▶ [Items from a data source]

━━━

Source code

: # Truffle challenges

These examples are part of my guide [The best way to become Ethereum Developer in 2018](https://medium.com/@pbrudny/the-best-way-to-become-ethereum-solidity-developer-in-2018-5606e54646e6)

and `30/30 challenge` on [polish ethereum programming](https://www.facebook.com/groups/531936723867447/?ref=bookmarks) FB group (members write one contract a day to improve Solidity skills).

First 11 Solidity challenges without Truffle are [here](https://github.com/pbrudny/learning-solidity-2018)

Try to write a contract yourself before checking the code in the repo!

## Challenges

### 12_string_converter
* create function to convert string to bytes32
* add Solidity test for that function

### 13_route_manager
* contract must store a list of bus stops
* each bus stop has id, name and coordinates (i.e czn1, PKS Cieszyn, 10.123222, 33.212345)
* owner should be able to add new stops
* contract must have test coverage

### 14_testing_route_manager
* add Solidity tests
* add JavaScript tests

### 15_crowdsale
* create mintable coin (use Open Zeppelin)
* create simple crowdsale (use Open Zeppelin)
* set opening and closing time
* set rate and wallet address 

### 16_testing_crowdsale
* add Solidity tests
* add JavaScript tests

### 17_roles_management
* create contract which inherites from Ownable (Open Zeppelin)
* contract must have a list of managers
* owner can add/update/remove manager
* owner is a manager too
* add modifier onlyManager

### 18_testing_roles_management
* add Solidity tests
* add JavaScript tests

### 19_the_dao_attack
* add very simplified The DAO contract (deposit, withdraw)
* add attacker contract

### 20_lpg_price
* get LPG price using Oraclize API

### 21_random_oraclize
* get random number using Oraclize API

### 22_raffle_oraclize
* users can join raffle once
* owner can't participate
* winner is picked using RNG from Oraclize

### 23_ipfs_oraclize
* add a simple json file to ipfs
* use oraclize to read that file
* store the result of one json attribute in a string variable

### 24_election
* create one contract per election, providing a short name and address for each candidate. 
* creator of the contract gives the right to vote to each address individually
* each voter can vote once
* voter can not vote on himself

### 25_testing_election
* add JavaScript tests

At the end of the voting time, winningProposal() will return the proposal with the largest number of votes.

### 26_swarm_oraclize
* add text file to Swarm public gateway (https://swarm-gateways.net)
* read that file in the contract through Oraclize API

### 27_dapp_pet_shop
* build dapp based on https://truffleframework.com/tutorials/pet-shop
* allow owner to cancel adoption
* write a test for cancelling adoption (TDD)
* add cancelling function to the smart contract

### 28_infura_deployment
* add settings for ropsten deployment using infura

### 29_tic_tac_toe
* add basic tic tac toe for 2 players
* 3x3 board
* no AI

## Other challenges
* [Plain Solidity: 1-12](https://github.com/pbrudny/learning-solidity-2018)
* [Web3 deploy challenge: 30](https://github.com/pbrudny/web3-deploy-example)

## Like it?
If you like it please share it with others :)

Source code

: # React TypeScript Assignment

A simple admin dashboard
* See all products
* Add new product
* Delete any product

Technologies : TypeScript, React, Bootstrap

━━━

▶ [Assignment]
Please quote the records above exactly, without skipping a line.

▶ [Response below]
Source code

: # Truffle challenges

These examples are part of my guide [The best way to become Ethereum Developer in 2018](https://medium.com/@pbrudny/the-best-way-to-become-ethereum-solidity-developer-in-2018-5606e54646e6)

and `30/30 challenge` on [polish ethereum programming](https://www.facebook.com/groups/531936723867447/?ref=bookmarks) FB group (members write one contract a day to improve Solidity skills).

First 11 Solidity challenges without Truffle are [here](https://github.com/pbrudny/learning-solidity-2018)

Try to write a contract yourself before checking the code in the repo!

## Challenges

### 12_string_converter
* create function to convert string to bytes32
* add Solidity test for that function

### 13_route_manager
* contract must store a list of bus stops
* each bus stop has id, name and coordinates (i.e czn1, PKS Cieszyn, 10.123222, 33.212345)
* owner should be able to add new stops
* contract must have test coverage

### 14_testing_route_manager
* add Solidity tests
* add JavaScript tests

### 15_crowdsale
* create mintable coin (use Open Zeppelin)
* create simple crowdsale (use Open Zeppelin)
* set opening and closing time
* set rate and wallet address 

### 16_testing_crowdsale
* add Solidity tests
* add JavaScript tests

### 17_roles_management
* create contract which inherites from Ownable (Open Zeppelin)
* contract must have a list of managers
* owner can add/update/remove manager
* owner is a manager too
* add modifier onlyManager

### 18_testing_roles_management
* add Solidity tests
* add JavaScript tests

### 19_the_dao_attack
* add very simplified The DAO contract (deposit, withdraw)
* add attacker contract

### 20_lpg_price
* get LPG price using Oraclize API

### 21_random_oraclize
* get random number using Oraclize API

### 22_raffle_oraclize
* users can join raffle once
* owner can't participate
* winner is picked using RNG from Oraclize

### 23_ipfs_oraclize
* add a simple json file to ipfs
* use oraclize to read that file
* store the result of one json attribute in a string variable

### 24_election
* create one contract per election, providing a short name and address for each candidate. 
* creator of the contract gives the right to vote to each address individually
* each voter can vote once
* voter can not vote on himself

### 25_testing_election
* add JavaScript tests

At the end of the voting time, winningProposal() will return the proposal with the largest number of votes.

### 26_swarm_oraclize
* add text file to Swarm public gateway (https://swarm-gateways.net)
* read that file in the contract through Oraclize API

### 27_dapp_pet_shop
* build dapp based on https://truffleframework.com/tutorials/pet-shop
* allow owner to cancel adoption
* write a test for cancelling adoption (TDD)
* add cancelling function to the smart contract

### 28_infura_deployment
* add settings for ropsten deployment using infura

### 29_tic_tac_toe
* add basic tic tac toe for 2 players
* 3x3 board
* no AI

## Other challenges
* [Plain Solidity: 1-12](https://github.com/pbrudny/learning-solidity-2018)
* [Web3 deploy challenge: 30](https://github.com/pbrudny/web3-deploy-example)

## Like it?
If you like it please share it with others :)

Source code

: # React TypeScript Assignment

A simple admin dashboard
* See all products
* Add new product
* Delete any product

Technologies : TypeScript, React, Bootstrap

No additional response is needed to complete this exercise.